The first vanity ‘mirrors’ were pools of water – if they were dark and still with a nice smooth surface, all the better. Then we started manufacturing expensive, personal grooming mirrors from bronze, obsidian and polished stone, such was our appetite for consuming our own faces. Later, people began coating glass in reflective metals and the obsession was really away.
Glass and metal, that sounds familiar. “Any TV, any smartphone, any iPad, when you turn it off it looks like a black mirror and there’s something cold and horrifying about that.” That’s how Charlie Brooker has described his dystopian TV show’s title.

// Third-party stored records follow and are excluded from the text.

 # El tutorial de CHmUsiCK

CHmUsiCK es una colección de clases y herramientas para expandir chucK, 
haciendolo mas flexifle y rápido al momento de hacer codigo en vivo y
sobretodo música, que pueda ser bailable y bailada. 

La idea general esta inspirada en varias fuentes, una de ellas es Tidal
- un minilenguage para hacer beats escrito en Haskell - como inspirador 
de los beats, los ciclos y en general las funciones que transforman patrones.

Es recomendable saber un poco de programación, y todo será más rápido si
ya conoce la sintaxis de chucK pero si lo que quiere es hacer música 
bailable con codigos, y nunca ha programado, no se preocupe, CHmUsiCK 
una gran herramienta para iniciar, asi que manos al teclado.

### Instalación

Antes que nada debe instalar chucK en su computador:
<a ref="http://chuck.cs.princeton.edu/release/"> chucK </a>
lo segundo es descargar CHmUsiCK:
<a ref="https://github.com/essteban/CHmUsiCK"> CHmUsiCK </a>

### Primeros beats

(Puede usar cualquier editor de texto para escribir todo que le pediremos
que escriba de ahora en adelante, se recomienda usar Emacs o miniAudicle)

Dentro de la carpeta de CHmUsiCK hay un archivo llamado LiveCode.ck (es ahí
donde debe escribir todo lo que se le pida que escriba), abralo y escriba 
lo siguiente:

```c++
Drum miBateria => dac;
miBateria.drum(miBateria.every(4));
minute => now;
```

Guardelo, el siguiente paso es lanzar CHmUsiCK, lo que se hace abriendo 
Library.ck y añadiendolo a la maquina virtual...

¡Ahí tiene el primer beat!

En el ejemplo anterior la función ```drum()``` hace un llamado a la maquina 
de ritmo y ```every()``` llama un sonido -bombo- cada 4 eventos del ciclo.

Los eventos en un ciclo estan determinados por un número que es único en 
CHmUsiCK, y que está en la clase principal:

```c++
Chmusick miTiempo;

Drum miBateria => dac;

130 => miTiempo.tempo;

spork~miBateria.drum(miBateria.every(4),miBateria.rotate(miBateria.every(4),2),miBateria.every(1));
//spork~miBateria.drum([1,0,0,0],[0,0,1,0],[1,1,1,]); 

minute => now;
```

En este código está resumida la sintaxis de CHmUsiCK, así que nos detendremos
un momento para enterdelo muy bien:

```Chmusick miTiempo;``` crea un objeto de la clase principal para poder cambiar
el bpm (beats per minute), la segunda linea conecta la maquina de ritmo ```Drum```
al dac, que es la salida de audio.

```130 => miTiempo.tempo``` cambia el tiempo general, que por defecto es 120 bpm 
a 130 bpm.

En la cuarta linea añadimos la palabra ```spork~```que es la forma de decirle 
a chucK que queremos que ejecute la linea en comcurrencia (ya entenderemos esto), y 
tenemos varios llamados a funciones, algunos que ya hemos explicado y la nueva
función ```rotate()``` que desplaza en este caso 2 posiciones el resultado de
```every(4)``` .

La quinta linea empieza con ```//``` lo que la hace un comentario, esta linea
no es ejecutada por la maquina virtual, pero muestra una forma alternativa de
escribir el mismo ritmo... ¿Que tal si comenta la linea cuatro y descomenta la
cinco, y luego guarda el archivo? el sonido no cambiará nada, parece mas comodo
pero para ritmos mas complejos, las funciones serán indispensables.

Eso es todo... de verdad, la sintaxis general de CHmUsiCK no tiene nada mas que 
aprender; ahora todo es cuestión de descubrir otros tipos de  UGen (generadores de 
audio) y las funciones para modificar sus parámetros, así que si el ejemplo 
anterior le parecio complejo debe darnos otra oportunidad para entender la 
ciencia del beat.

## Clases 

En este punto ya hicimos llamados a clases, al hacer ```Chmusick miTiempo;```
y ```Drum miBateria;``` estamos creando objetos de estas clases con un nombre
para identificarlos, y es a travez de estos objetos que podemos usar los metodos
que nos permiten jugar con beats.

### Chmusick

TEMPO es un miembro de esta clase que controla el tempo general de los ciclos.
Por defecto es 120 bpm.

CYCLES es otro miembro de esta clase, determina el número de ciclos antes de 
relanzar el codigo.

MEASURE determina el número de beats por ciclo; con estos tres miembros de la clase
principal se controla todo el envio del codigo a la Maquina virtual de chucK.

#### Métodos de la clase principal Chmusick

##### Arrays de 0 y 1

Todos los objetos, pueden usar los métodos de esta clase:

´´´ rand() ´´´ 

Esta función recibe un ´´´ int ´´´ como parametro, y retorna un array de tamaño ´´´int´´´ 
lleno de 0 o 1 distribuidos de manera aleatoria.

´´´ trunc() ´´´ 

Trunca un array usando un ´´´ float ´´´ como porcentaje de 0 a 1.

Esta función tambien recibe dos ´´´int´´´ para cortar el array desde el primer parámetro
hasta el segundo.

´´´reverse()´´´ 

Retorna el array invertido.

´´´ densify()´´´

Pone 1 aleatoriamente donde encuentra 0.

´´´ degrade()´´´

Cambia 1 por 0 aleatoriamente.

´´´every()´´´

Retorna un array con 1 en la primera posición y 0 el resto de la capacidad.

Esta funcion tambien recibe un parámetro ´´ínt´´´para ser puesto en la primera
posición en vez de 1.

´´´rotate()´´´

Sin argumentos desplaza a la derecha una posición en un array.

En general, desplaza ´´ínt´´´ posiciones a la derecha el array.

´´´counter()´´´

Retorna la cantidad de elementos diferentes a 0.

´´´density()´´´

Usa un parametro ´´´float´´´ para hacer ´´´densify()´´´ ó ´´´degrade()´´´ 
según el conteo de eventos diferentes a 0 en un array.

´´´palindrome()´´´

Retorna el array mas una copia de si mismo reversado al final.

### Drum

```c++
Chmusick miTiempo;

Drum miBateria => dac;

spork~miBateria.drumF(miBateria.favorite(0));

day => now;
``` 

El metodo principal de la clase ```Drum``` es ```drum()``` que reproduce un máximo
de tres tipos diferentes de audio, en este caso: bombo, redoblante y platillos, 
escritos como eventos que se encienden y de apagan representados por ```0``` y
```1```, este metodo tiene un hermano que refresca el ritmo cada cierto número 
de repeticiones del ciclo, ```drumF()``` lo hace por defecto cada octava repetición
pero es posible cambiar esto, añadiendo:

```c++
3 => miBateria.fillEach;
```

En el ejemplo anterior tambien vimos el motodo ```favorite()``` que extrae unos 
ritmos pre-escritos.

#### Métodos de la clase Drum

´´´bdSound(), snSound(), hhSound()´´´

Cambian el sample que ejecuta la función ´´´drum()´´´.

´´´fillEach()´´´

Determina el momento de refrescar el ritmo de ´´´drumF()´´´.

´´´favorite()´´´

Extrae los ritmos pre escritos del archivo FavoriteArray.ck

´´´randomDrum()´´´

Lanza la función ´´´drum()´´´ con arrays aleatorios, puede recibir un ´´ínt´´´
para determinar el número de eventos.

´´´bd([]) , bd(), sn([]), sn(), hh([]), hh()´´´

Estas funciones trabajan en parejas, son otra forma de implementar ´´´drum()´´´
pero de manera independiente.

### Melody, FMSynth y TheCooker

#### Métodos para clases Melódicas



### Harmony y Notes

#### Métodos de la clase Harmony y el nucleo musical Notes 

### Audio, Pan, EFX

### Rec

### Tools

In the episode "Nosedive" from 2017, a girl stares at her image in the mirror while practicing a playful yet non-threatening giggle and checking her social credit score.
Still, it’s not a sin to want to know what’s going on in the mornings. The idea of a connected hub that’s eye level – so we’re not hunched over it – and easily accessible as we brush our teeth, comb our hair or put our contacts in remains pretty appealing. Ideally it would have face or voice recognition to bring up personal profiles for the whole household as well as hands free control. And the etiquette would easily fall into place whether it’s placed in the bathroom or the hall: No hogging the smart mirror, it’s rude.
Nothing pulls us away from our phones, they’re too addictive. This year’s projector hubs and smart displays and home robots are curious alright but they will also require learning new daily routines and habits.
We can’t be trusted to be left alone with our face, or the internet – so maybe the only responsible thing left to do is to combine the two.